According to the example embodiment 4, similarly to the example embodiment 1, it is possible to contribute to the effective use of renewable energy, and by having a configuration comprising the standby hydrogen gas source 35 and the standby methane gas source 36, even if there is a shortage of hydrogen gas or methane gas stored in the hydrogen gas storage apparatus 31 or the methane gas storage apparatus 32 due to an influence of environment, the operation of the diamond manufacturing apparatus 41 can be continued.

Example Embodiment 5

A diamond manufacturing system according to the example embodiment 5 will be described with reference to the drawings. FIG. 6 is a block diagram schematically showing a configuration of the diamond manufacturing system according to the example embodiment 5.

The example embodiment 5 is a modification of the example embodiment 1 and is configured to use water by-produced in the methane gas manufacturing apparatus 22 as a raw material for hydrogen gas manufactured in the hydrogen gas manufacturing apparatus 21. All or part of the water by-produced by the methane gas manufacturing apparatus 22 may be purified and supplied to the hydrogen gas manufacturing apparatus 21. The other configurations are the same as the example embodiment 1. Also, the example embodiment 5 may be applied to the example embodiments 2 to 4.

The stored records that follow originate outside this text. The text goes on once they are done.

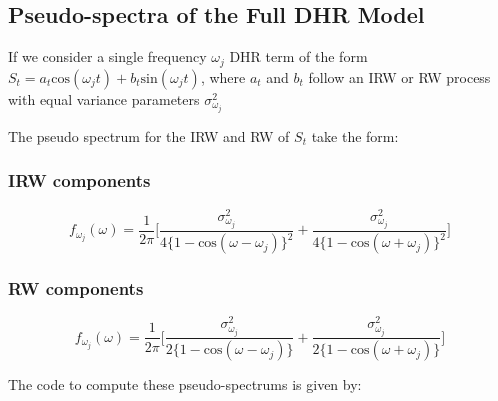 \documentclass{article}\usepackage[]{graphicx}\usepackage[]{color}
\begin{document}
\newpage

\subsection*{Pseudo-spectra of the Full DHR Model}

If we consider a single frequency $\omega_j$ DHR term of the form $S_t = a_t \text{cos}(\omega_j t) + b_t \text{sin}(\omega_j t) $, where $a_t$ and $b_t$ follow an IRW or RW process with equal variance parameters $\sigma^2_{\omega_j}$

The pseudo spectrum for the IRW and RW of $S_t$ take the form:

\subsubsection*{IRW components}

\begin{equation*}
f_{\omega_j}(\omega) = \dfrac{1}{2\pi} \Big[ \dfrac{\sigma^2_{\omega_j}}{4\{ 1 - \text{cos}(\omega - \omega_j)\}^2} + \dfrac{\sigma^2_{\omega_j}}{4\{ 1 - \text{cos}(\omega + \omega_j)\}^2}\Big]
\end{equation*}


\subsubsection*{RW components}

\begin{equation*}
f_{\omega_j}(\omega) = \dfrac{1}{2\pi} \Big[ \dfrac{\sigma^2_{\omega_j}}{2\{ 1 - \text{cos}(\omega - \omega_j)\}} + \dfrac{\sigma^2_{\omega_j}}{2\{ 1 - \text{cos}(\omega + \omega_j)\}}\Big]
\end{equation*}

\vspace{0.2cm}

The code to compute these pseudo-spectrums is given by:
\end{document}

According to the example embodiment 5, similarly to the example embodiment 1, it is possible to contribute to the effective use of renewable energy, and the water by-produced by the methane gas manufacturing apparatus 22 can be effectively used.

Example Embodiment 6

A diamond manufacturing system according to the example embodiment 6 will be explained using drawings. FIG. 7 is a block diagram schematically showing a configuration of the diamond manufacturing system according to the example embodiment 6.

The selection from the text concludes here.